DATA SUPPLIED:

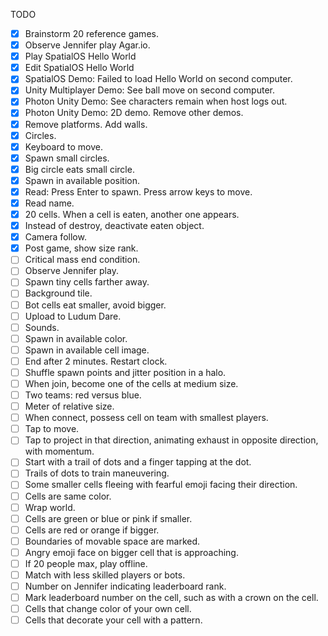 TODO
- [x] Brainstorm 20 reference games.
- [x] Observe Jennifer play Agar.io.
- [x] Play SpatialOS Hello World
- [x] Edit SpatialOS Hello World
- [x] SpatialOS Demo: Failed to load Hello World on second computer.
- [x] Unity Multiplayer Demo:  See ball move on second computer.
- [x] Photon Unity Demo:  See characters remain when host logs out.
- [x] Photon Unity Demo:  2D demo.  Remove other demos.
- [x] Remove platforms.  Add walls.
- [x] Circles.
- [x] Keyboard to move.
- [x] Spawn small circles.
- [x] Big circle eats small circle.
- [x] Spawn in available position.
- [x] Read:  Press Enter to spawn.  Press arrow keys to move.
- [x] Read name.
- [x] 20 cells.  When a cell is eaten, another one appears.
- [x] Instead of destroy, deactivate eaten object.
- [x] Camera follow.
- [x] Post game, show size rank.
- [ ] Critical mass end condition.
- [ ] Observe Jennifer play.
- [ ] Spawn tiny cells farther away.
- [ ] Background tile.
- [ ] Bot cells eat smaller, avoid bigger.
- [ ] Upload to Ludum Dare.
- [ ] Sounds.
- [ ] Spawn in available color.
- [ ] Spawn in available cell image.
- [ ] End after 2 minutes.  Restart clock.
- [ ] Shuffle spawn points and jitter position in a halo.
- [ ] When join, become one of the cells at medium size.
- [ ] Two teams:  red versus blue.
- [ ] Meter of relative size.
- [ ] When connect, possess cell on team with smallest players.
- [ ] Tap to move.
- [ ] Tap to project in that direction, animating exhaust in opposite direction, with momentum.
- [ ] Start with a trail of dots and a finger tapping at the dot.
- [ ] Trails of dots to train maneuvering.
- [ ] Some smaller cells fleeing with fearful emoji facing their direction.
- [ ] Cells are same color.
- [ ] Wrap world.
- [ ] Cells are green or blue or pink if smaller.
- [ ] Cells are red or orange if bigger.
- [ ] Boundaries of movable space are marked.
- [ ] Angry emoji face on bigger cell that is approaching.
- [ ] If 20 people max, play offline.
- [ ] Match with less skilled players or bots.
- [ ] Number on Jennifer indicating leaderboard rank.
- [ ] Mark leaderboard number on the cell, such as with a crown on the cell.
- [ ] Cells that change color of your own cell.
- [ ] Cells that decorate your cell with a pattern.

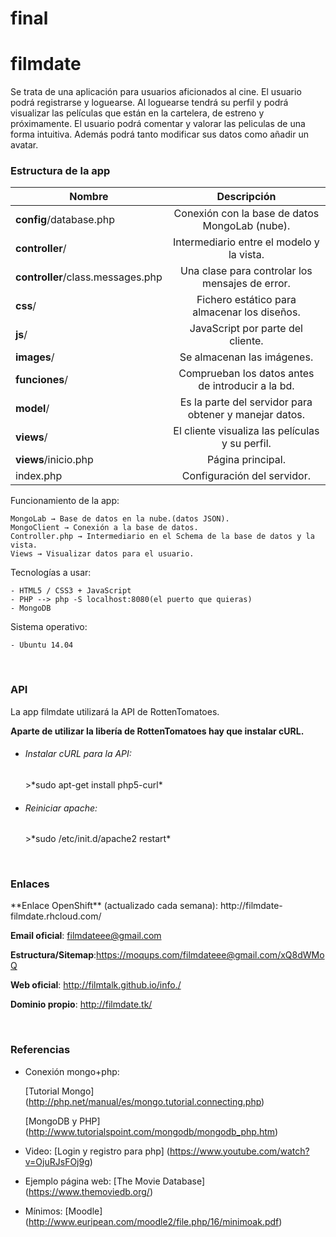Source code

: final
=====
<h1>filmdate</h1>


Se trata de una aplicación para usuarios aficionados al cine.
El usuario podrá registrarse y loguearse.
Al loguearse tendrá su perfil y podrá visualizar las películas que están en la cartelera, de estreno y próximamente.
El usuario podrá comentar y valorar las peliculas de una forma intuitiva. Además podrá tanto modificar sus datos como añadir un avatar.


<h3>Estructura de la app</h3>

| Nombre                             | Descripción                                                 |
| ---------------------------------- |:-----------------------------------------------------------:|
| **config**/database.php            | Conexión con la base de datos MongoLab (nube).              |
| **controller**/                    | Intermediario entre el modelo y la vista.                   |
| **controller**/class.messages.php  | Una clase para controlar los mensajes de error.             |
| **css**/                           | Fichero estático para almacenar los diseños.                |
| **js**/                            | JavaScript por parte del cliente.                           |
| **images**/                        | Se almacenan las imágenes.                                  |
| **funciones**/                     | Comprueban los datos antes de introducir a la bd.           |
| **model**/                         | Es la parte del servidor para obtener y manejar datos.      |
| **views**/                         | El cliente visualiza las películas y su perfil.             |
| **views**/inicio.php               | Página principal.                                           |
| index.php                          | Configuración del servidor.                                 |

Funcionamiento de la app:

    MongoLab → Base de datos en la nube.(datos JSON).
    MongoClient → Conexión a la base de datos.
    Controller.php → Intermediario en el Schema de la base de datos y la vista.
    Views → Visualizar datos para el usuario.

Tecnologías a usar:

    - HTML5 / CSS3 + JavaScript
    - PHP --> php -S localhost:8080(el puerto que quieras)
    - MongoDB

Sistema operativo:

    - Ubuntu 14.04

<br>
<h3>API</h3>

La app filmdate utilizará la API de RottenTomatoes.

**Aparte de utilizar la libería de RottenTomatoes hay que instalar cURL.**

- <h6>Instalar cURL para la API:</h6>
  >*sudo apt-get install php5-curl*

- <h6>Reiniciar apache:</h6>
  >*sudo /etc/init.d/apache2 restart*

<br>
<h3>Enlaces</h3>
**Enlace OpenShift** (actualizado cada semana): http://filmdate-filmdate.rhcloud.com/

**Email oficial**: filmdateee@gmail.com

**Estructura/Sitemap**:https://moqups.com/filmdateee@gmail.com/xQ8dWMoQ

**Web oficial**: http://filmtalk.github.io/info./

**Dominio propio**: http://filmdate.tk/

<br />
<h3>Referencias</h3>

- Conexión mongo+php:

   [Tutorial Mongo] (http://php.net/manual/es/mongo.tutorial.connecting.php)

   [MongoDB y PHP] (http://www.tutorialspoint.com/mongodb/mongodb_php.htm)



- Video: 
    [Login y registro para php] (https://www.youtube.com/watch?v=OjuRJsFOj9g)



- Ejemplo página web: 
    [The Movie Database] (https://www.themoviedb.org/)

- Mínimos: [Moodle] (http://www.euripean.com/moodle2/file.php/16/minimoak.pdf)
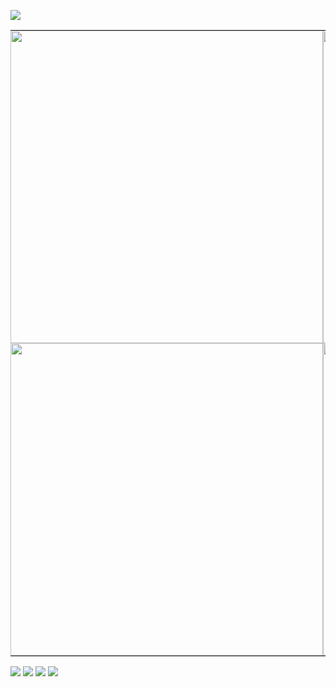 ![](https://komarev.com/ghpvc/?username=ZPIIDR&color=539289&style=for-the-badge&label=⟢)


<table style="border-collapse: collapse;" cellspacing="0" cellpadding="0">
  <tr>
    <td style="border: none; padding: 0; margin: 0;"><img src="https://files.catbox.moe/x675eg.png" width="500"/></td>
    <td style="border: none; padding: 0; margin: 0;"><img src="https://files.catbox.moe/qyzvz8.png" width="500"/></td>
  </tr>
  <tr>
    <td style="border: none; padding: 0; margin: 0;"><img src="https://files.catbox.moe/3f1t4y.png" width="500"/></td>
    <td style="border: none; padding: 0; margin: 0;"><img src="https://files.catbox.moe/kqavti.jpeg" width="500"/></td>
  </tr>
</table>




![](https://files.catbox.moe/x675eg.png)
![](https://files.catbox.moe/qyzvz8.png)
![](https://files.catbox.moe/3f1t4y.png)
![](https://files.catbox.moe/kqavti.jpeg)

TASK:
The lines to set down run from the line with "- [ ] Mark leaderboard" up to and including the line with "Intermediario entre el" in the entries above. Reproduce them exactly, with no pictures.

WRITTEN ANSWER:
- [ ] Mark leaderboard number on the cell, such as with a crown on the cell.
- [ ] Cells that change color of your own cell.
- [ ] Cells that decorate your cell with a pattern.

Source code

: final
=====
<h1>filmdate</h1>


Se trata de una aplicación para usuarios aficionados al cine.
El usuario podrá registrarse y loguearse.
Al loguearse tendrá su perfil y podrá visualizar las películas que están en la cartelera, de estreno y próximamente.
El usuario podrá comentar y valorar las peliculas de una forma intuitiva. Además podrá tanto modificar sus datos como añadir un avatar.


<h3>Estructura de la app</h3>

| Nombre                             | Descripción                                                 |
| ---------------------------------- |:-----------------------------------------------------------:|
| **config**/database.php            | Conexión con la base de datos MongoLab (nube).              |
| **controller**/                    | Intermediario entre el modelo y la vista.                   |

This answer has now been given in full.